Wie schön, dass nicht jeder jedes Milliönchen zweimal umdrehen muss, bevor er es denn ausgibt. Im Fußball zum Beispiel leben einige glückliche Menschen nach dem leicht abgewandelten Balotelli-Prinzip. Der Herr Balotelli, Vorname Mario, entgegnete einmal zu seinen aktiven Zeiten bei Manchester City einem Verkehrspolizisten auf die Frage, warum er so viele Tausend-Pfundnoten in seiner Nobelkarosse aufbewahre: "Weil ich reich bin."

Genau deshalb geben namentlich die spanischen und englischen Großvereine in jedem Sommer mächtig Geld aus. Sie haben es nämlich. Ob durch undurchsichtige Steuervorteile, tiefen Rückhalt in den jeweiligen Landesregierungen, glückliche familiäre Umstände oder tapferen Beistand von Scheichs aus dem Morgenland ist dabei zweitrangig. Hauptsache: Der Geldspeicher ist voll.
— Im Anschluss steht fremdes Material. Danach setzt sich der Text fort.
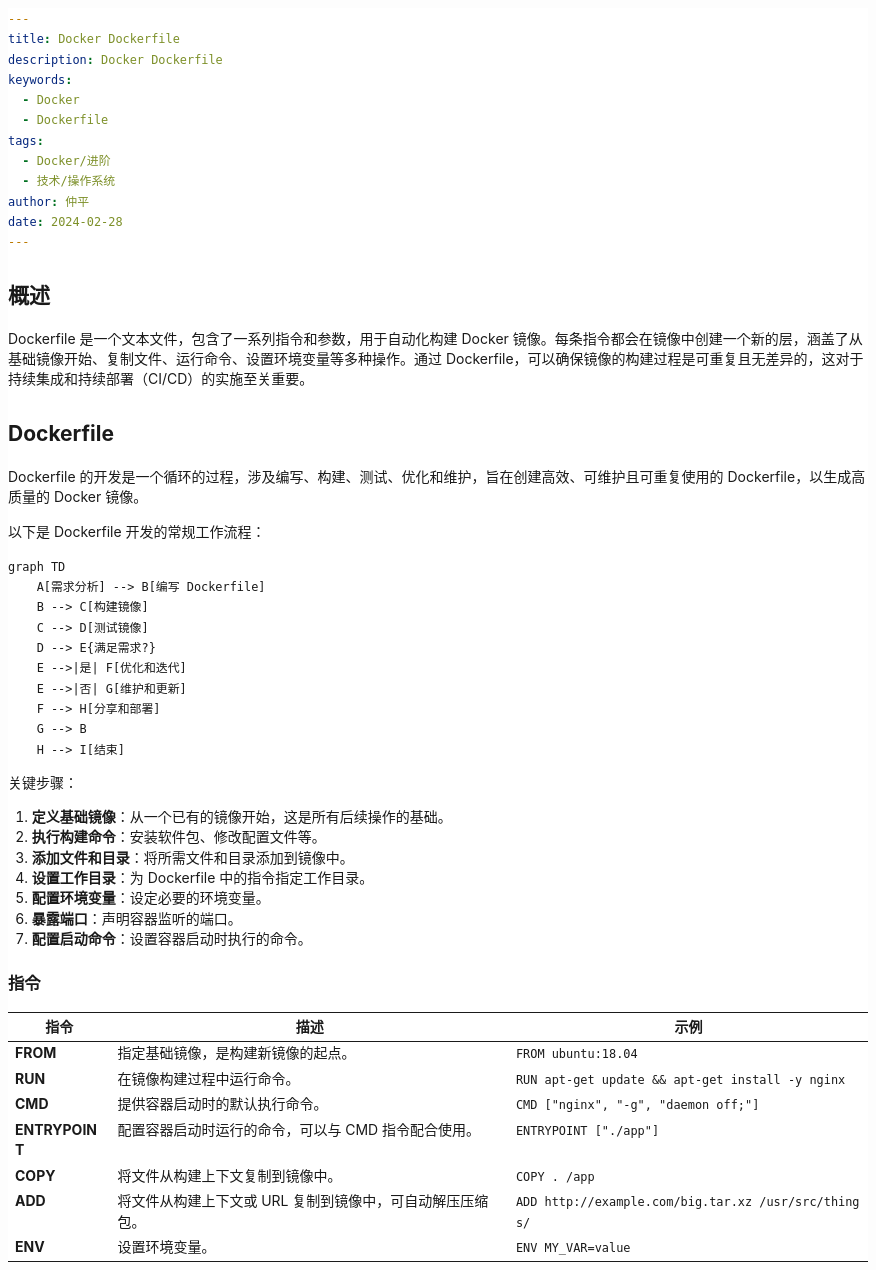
 ```yaml
---
title: Docker Dockerfile
description: Docker Dockerfile
keywords:
  - Docker
  - Dockerfile
tags:
  - Docker/进阶
  - 技术/操作系统
author: 仲平
date: 2024-02-28
---
```


## 概述

Dockerfile 是一个文本文件，包含了一系列指令和参数，用于自动化构建 Docker 镜像。每条指令都会在镜像中创建一个新的层，涵盖了从基础镜像开始、复制文件、运行命令、设置环境变量等多种操作。通过 Dockerfile，可以确保镜像的构建过程是可重复且无差异的，这对于持续集成和持续部署（CI/CD）的实施至关重要。

## Dockerfile

Dockerfile 的开发是一个循环的过程，涉及编写、构建、测试、优化和维护，旨在创建高效、可维护且可重复使用的 Dockerfile，以生成高质量的 Docker 镜像。

以下是 Dockerfile 开发的常规工作流程：

```mermaid
graph TD
    A[需求分析] --> B[编写 Dockerfile]
    B --> C[构建镜像]
    C --> D[测试镜像]
    D --> E{满足需求?}
    E -->|是| F[优化和迭代]
    E -->|否| G[维护和更新]
    F --> H[分享和部署]
    G --> B
    H --> I[结束]
```

关键步骤：

1. **定义基础镜像**：从一个已有的镜像开始，这是所有后续操作的基础。
2. **执行构建命令**：安装软件包、修改配置文件等。
3. **添加文件和目录**：将所需文件和目录添加到镜像中。
4. **设置工作目录**：为 Dockerfile 中的指令指定工作目录。
5. **配置环境变量**：设定必要的环境变量。
6. **暴露端口**：声明容器监听的端口。
7. **配置启动命令**：设置容器启动时执行的命令。

### 指令

| 指令            | 描述                                                         | 示例                                                 |
| --------------- | ------------------------------------------------------------ | ---------------------------------------------------- |
| **FROM**        | 指定基础镜像，是构建新镜像的起点。                           | `FROM ubuntu:18.04`                                  |
| **RUN**         | 在镜像构建过程中运行命令。                                   | `RUN apt-get update && apt-get install -y nginx`     |
| **CMD**         | 提供容器启动时的默认执行命令。                               | `CMD ["nginx", "-g", "daemon off;"]`                 |
| **ENTRYPOINT**  | 配置容器启动时运行的命令，可以与 CMD 指令配合使用。          | `ENTRYPOINT ["./app"]`                               |
| **COPY**        | 将文件从构建上下文复制到镜像中。                             | `COPY . /app`                                        |
| **ADD**         | 将文件从构建上下文或 URL 复制到镜像中，可自动解压压缩包。      | `ADD http://example.com/big.tar.xz /usr/src/things/` |
| **ENV**         | 设置环境变量。                                               | `ENV MY_VAR=value`                                   |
Von Festgeldkonten wie die Bayern halten die meisten europäischen Konkurrenten der Münchner nichts. Das ist wahrscheinlich sogar klug, weil jeder Privatanleger inzwischen weiß, wie flach die Zinssätze ausfallen.

Beim Ausgeben hilft gelegentlich eine besondere Form innerer Überzeugung des einzelnen Klubs, die über die reine Feststellung hinausgeht, dass Geld zur Verfügung steht. Bei, sagen wir mal, Real Madrid herrscht in leitenden Kreisen zum Beispiel die übereinstimmende Meinung, dass die Mannschaft unbedingt galaktisches Format haben müsse. Und das betrifft nach einer stillen Übereinkunft aller wesentlichen politischen Kräfte im Klub, das heißt: nach Meinung von Präsident Florentino Peréz, vor allem die luxuriöse Ausstattung der Abteilung Offensive.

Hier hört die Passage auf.